Non è una novità il fatto che molte serie TV di Netflix affrontino in maniera estremizzata e politicizzata argomenti molto complessi ed estremamente delicati, a volte in maniera interessante e coinvolgente, altre volte in maniera forzata e artificiosa. Queste forzature, spesso accompagnate da una specie di teorema socio-politico da dimostrare partendo da presupposti spesso arbitrari e discutibili, fino ad ora non avevano mai oltrepassato il limite di quella che io chiamerei "crudeltà" più che crudezza, perché la crudezza fa parte dei generi sia cinematografici che televisivi, ma la crudeltà è inammissibile, anche quando viene usata per cercare di sensibilizzare il pubblico su tematiche importanti, ma che possono e devono essere trattate con delicatezza e umanità, senza le quali si passa dalla parte del torto, cosa che è accaduta con "Adolescence" (2025).
Non c'è bisogno di spoiler per argomentare questo giudizio, anche perché il primo, enorme, pugno nello stomaco, arriva quasi subito con una scena che mostra l'arresto di un bambino, da parte di una squadra di poliziotti armati fino ai denti che fanno irruzione in casa come se dovessero arrestare un boss della mafia.
Non ci viene risparmiato niente, in termini di crudeltà e di assurdità: non conosco le procedure della polizia britannica, ma mi rifiuto di credere che sia possibile sottoporre un tredicenne, seppur accusato di un grave crimine, a una tale tortura fisica e psicologica che mi ha fatto inorridire.

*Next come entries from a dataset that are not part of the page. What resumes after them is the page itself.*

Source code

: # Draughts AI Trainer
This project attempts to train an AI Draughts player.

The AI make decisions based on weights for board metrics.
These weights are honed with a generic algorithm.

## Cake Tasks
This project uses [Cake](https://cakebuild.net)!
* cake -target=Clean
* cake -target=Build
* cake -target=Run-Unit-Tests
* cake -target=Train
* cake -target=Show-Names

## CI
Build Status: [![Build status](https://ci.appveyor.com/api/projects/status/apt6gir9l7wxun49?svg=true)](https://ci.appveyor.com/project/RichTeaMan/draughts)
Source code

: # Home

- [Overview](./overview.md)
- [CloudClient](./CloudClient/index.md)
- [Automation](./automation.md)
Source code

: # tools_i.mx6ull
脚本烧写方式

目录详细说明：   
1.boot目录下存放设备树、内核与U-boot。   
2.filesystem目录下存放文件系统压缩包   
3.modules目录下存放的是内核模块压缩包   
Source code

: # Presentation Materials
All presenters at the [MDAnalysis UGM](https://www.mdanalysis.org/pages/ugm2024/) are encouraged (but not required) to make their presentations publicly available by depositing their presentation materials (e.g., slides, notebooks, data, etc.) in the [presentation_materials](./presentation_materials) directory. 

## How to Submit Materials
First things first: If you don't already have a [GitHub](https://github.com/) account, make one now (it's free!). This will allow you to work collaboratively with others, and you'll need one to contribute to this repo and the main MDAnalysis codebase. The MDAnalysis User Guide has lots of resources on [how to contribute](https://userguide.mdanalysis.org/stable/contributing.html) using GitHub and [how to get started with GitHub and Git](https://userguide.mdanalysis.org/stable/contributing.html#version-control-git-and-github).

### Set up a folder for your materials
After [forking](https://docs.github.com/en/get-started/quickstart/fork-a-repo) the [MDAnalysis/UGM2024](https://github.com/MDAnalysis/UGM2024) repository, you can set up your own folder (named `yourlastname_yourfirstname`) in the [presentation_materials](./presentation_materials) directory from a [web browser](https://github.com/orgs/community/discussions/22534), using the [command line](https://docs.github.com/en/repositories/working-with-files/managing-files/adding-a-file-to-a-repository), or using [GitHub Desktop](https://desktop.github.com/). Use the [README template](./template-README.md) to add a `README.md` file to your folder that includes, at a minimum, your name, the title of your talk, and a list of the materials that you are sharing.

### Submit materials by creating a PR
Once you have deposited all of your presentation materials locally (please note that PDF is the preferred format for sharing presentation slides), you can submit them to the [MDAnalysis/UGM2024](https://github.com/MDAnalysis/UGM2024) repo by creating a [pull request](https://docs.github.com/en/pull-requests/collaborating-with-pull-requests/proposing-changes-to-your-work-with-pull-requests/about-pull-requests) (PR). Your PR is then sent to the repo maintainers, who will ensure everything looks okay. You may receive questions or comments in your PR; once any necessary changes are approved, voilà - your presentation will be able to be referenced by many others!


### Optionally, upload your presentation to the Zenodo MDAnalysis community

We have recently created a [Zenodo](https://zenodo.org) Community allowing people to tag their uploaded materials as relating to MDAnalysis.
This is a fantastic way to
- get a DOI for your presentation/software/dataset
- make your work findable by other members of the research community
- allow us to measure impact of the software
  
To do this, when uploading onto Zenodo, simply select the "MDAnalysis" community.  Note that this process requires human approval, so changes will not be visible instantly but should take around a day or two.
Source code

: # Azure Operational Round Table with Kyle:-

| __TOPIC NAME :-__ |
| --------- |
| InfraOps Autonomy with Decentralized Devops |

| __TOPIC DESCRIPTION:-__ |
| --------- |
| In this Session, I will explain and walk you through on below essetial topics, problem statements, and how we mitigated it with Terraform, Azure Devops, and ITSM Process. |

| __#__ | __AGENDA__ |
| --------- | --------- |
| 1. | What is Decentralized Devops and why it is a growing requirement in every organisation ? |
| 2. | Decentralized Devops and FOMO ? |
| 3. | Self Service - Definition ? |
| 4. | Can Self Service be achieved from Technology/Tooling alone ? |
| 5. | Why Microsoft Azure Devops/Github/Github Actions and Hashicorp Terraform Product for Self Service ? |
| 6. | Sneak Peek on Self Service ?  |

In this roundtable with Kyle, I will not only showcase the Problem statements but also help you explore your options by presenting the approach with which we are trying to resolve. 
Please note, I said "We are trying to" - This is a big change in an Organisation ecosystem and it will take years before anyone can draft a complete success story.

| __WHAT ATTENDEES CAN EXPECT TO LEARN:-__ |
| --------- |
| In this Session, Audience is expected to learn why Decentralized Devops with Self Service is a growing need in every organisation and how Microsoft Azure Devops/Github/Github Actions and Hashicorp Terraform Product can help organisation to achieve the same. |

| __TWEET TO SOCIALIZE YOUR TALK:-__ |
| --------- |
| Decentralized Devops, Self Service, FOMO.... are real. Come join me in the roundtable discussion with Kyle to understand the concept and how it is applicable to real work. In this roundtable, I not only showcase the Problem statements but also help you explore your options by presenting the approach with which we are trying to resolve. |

Il mio primo impulso è stato quindi quello di fermarmi, di interrompere lì, perché il disgusto era troppo forte e doloroso, ma poi mi sono detto: "magari hanno voluto épater les bourgeois, e durante la serie si giustificherà e si rimedierà, ammesso che sia possibile, questa tale mancanza di pietà umana".
E invece no: più si va avanti più il sadismo di questa fiction cresce di livello. Persino gli avvocati e gli psicologi si comportano in maniera totalmente, totalmente, e ripeto totalmente fuori non solo da ogni tipo di professionalità, ma anche da ogni tipo di umanità.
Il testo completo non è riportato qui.